#### [Saved entries]
· · · · · · ·

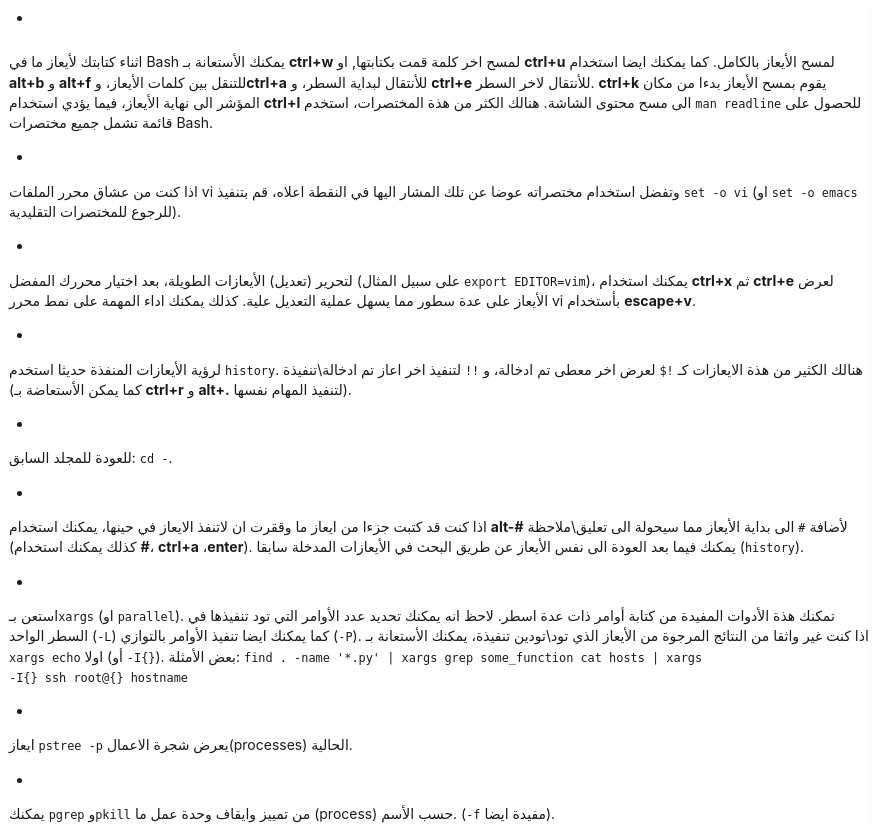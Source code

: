 - <p dir="rtl" > 
اثناء كتابتك لأيعاز ما في Bash يمكنك الأستعانة بـ <b>ctrl+w</b> لمسح اخر كلمة قمت بكتابتها, او <b>ctrl+u</b> لمسح الأيعاز بالكامل. كما يمكنك ايضا استخدام <b>alt+b</b> و <b>alt+f</b> للتنقل بين كلمات الأيعاز، و<b>ctrl+a</b> للأنتقال لبداية السطر، و <b>ctrl+e</b> للأنتقال لاخر السطر. <b>ctrl+k</b> يقوم بمسح الأيعاز بدءا من مكان المؤشر الى نهاية الأيعاز، فيما يؤدي استخدام <b>ctrl+l</b> الى مسح محتوى الشاشة.
هنالك الكثر من هذة المختصرات، استخدم <code>man readline</code> للحصول على  قائمة تشمل جميع مختصرات Bash.
</p>

- <p dir="rtl" > 
اذا كنت من عشاق محرر الملفات vi وتفضل استخدام مختصراته عوضا عن تلك المشار اليها في النقطة اعلاه، قم بتنفيذ <code>set -o vi</code> (او <code>set -o emacs</code>  للرجوع للمختصرات التقليدية).
</p>

- <p dir="rtl" > 
لتحرير (تعديل) الأيعازات الطويلة، بعد اختيار محررك المفضل (على سبيل المثال <code>export EDITOR=vim</code>)، يمكنك استخدام <b>ctrl+x</b> ثم <b>ctrl+e</b> لعرض الأيعاز على عدة سطور مما يسهل عملية التعديل علية. كذلك يمكنك اداء المهمة على نمط محرر vi بأستخدام <b>escape+v</b>.
</p>

- <p dir="rtl" > 
لرؤية الأيعازات المنفذة حديثا استخدم <code>history</code>. هنالك الكثير من هذة الايعازات كـ <code>!$</code> لعرض اخر معطى تم ادخالة، و <code>!!</code> لتنفيذ اخر اعاز تم ادخالة\تنفيذة (كما يمكن الأستعاضة بـ <b>ctrl+r</b> و <b>alt+.</b> لتنفيذ المهام نفسها).
</p>

- <p dir="rtl" > 
للعودة للمجلد السابق: <code>cd -</code>.
</p>

- <p dir="rtl" > 
اذا كنت قد كتبت جزءا من ايعاز ما وققرت ان لاتنفذ الايعاز في حينها، يمكنك استخدام <b>alt-#</b> لأضافة <code>#</code> الى بداية الأيعاز مما سيحولة الى تعليق\ملاحظة (كذلك يمكنك استخدام <b>#</b>، <b>ctrl+a</b> ،<b>enter</b>). يمكنك فيما بعد العودة الى نفس الأيعاز عن طريق البحث في الأيعازات المدخلة سابقا (<code>history</code>).
</p>

- <p dir="rtl" > 
استعن بـ<code>xargs</code> (او <code>parallel</code>). تمكنك هذة الأدوات المفيدة من كتابة أوامر ذات عدة اسطر. لاحظ انه يمكنك تحديد عدد الأوامر التي تود تنفيذها في السطر الواحد (<code>-L</code>) كما يمكنك ايضا تنفيذ الأوامر بالتوازي (<code>-P</code>). اذا كنت غير واثقا من النتائج المرجوة من الأيعاز الذي تود\تودين تنفيذة، يمكنك الأستعانة بـ <code>xargs echo</code> اولا (أو <code>-I{}</code>). بعض الأمثلة:
<code>find . -name '*.py' | xargs grep some_function
cat hosts | xargs -I{} ssh root@{} hostname
</code>
</p>

- <p dir="rtl" > 
ايعاز <code>pstree -p</code> يعرض شجرة الاعمال(processes) الحالية.
</p>

- <p dir="rtl" > 
يمكنك <code>pgrep</code> و<code>pkill</code> من تمييز وايقاف وحدة عمل ما (process) حسب الأسم. (<code>-f</code> مفيدة ايضا).
</p>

· · · · · · ·

#### [Instructions to follow]
Retype each record exactly as it appears above and drop the images.

#### [Expected answer]
Source code

: - <p dir="rtl" > 
اثناء كتابتك لأيعاز ما في Bash يمكنك الأستعانة بـ <b>ctrl+w</b> لمسح اخر كلمة قمت بكتابتها, او <b>ctrl+u</b> لمسح الأيعاز بالكامل. كما يمكنك ايضا استخدام <b>alt+b</b> و <b>alt+f</b> للتنقل بين كلمات الأيعاز، و<b>ctrl+a</b> للأنتقال لبداية السطر، و <b>ctrl+e</b> للأنتقال لاخر السطر. <b>ctrl+k</b> يقوم بمسح الأيعاز بدءا من مكان المؤشر الى نهاية الأيعاز، فيما يؤدي استخدام <b>ctrl+l</b> الى مسح محتوى الشاشة.
هنالك الكثر من هذة المختصرات، استخدم <code>man readline</code> للحصول على  قائمة تشمل جميع مختصرات Bash.
</p>

- <p dir="rtl" > 
اذا كنت من عشاق محرر الملفات vi وتفضل استخدام مختصراته عوضا عن تلك المشار اليها في النقطة اعلاه، قم بتنفيذ <code>set -o vi</code> (او <code>set -o emacs</code>  للرجوع للمختصرات التقليدية).
</p>

- <p dir="rtl" > 
لتحرير (تعديل) الأيعازات الطويلة، بعد اختيار محررك المفضل (على سبيل المثال <code>export EDITOR=vim</code>)، يمكنك استخدام <b>ctrl+x</b> ثم <b>ctrl+e</b> لعرض الأيعاز على عدة سطور مما يسهل عملية التعديل علية. كذلك يمكنك اداء المهمة على نمط محرر vi بأستخدام <b>escape+v</b>.
</p>

- <p dir="rtl" > 
لرؤية الأيعازات المنفذة حديثا استخدم <code>history</code>. هنالك الكثير من هذة الايعازات كـ <code>!$</code> لعرض اخر معطى تم ادخالة، و <code>!!</code> لتنفيذ اخر اعاز تم ادخالة\تنفيذة (كما يمكن الأستعاضة بـ <b>ctrl+r</b> و <b>alt+.</b> لتنفيذ المهام نفسها).
</p>

- <p dir="rtl" > 
للعودة للمجلد السابق: <code>cd -</code>.
</p>

- <p dir="rtl" > 
اذا كنت قد كتبت جزءا من ايعاز ما وققرت ان لاتنفذ الايعاز في حينها، يمكنك استخدام <b>alt-#</b> لأضافة <code>#</code> الى بداية الأيعاز مما سيحولة الى تعليق\ملاحظة (كذلك يمكنك استخدام <b>#</b>، <b>ctrl+a</b> ،<b>enter</b>). يمكنك فيما بعد العودة الى نفس الأيعاز عن طريق البحث في الأيعازات المدخلة سابقا (<code>history</code>).
</p>

- <p dir="rtl" > 
استعن بـ<code>xargs</code> (او <code>parallel</code>). تمكنك هذة الأدوات المفيدة من كتابة أوامر ذات عدة اسطر. لاحظ انه يمكنك تحديد عدد الأوامر التي تود تنفيذها في السطر الواحد (<code>-L</code>) كما يمكنك ايضا تنفيذ الأوامر بالتوازي (<code>-P</code>). اذا كنت غير واثقا من النتائج المرجوة من الأيعاز الذي تود\تودين تنفيذة، يمكنك الأستعانة بـ <code>xargs echo</code> اولا (أو <code>-I{}</code>). بعض الأمثلة:
<code>find . -name '*.py' | xargs grep some_function
cat hosts | xargs -I{} ssh root@{} hostname
</code>
</p>

- <p dir="rtl" > 
ايعاز <code>pstree -p</code> يعرض شجرة الاعمال(processes) الحالية.
</p>

- <p dir="rtl" > 
يمكنك <code>pgrep</code> و<code>pkill</code> من تمييز وايقاف وحدة عمل ما (process) حسب الأسم. (<code>-f</code> مفيدة ايضا).
</p>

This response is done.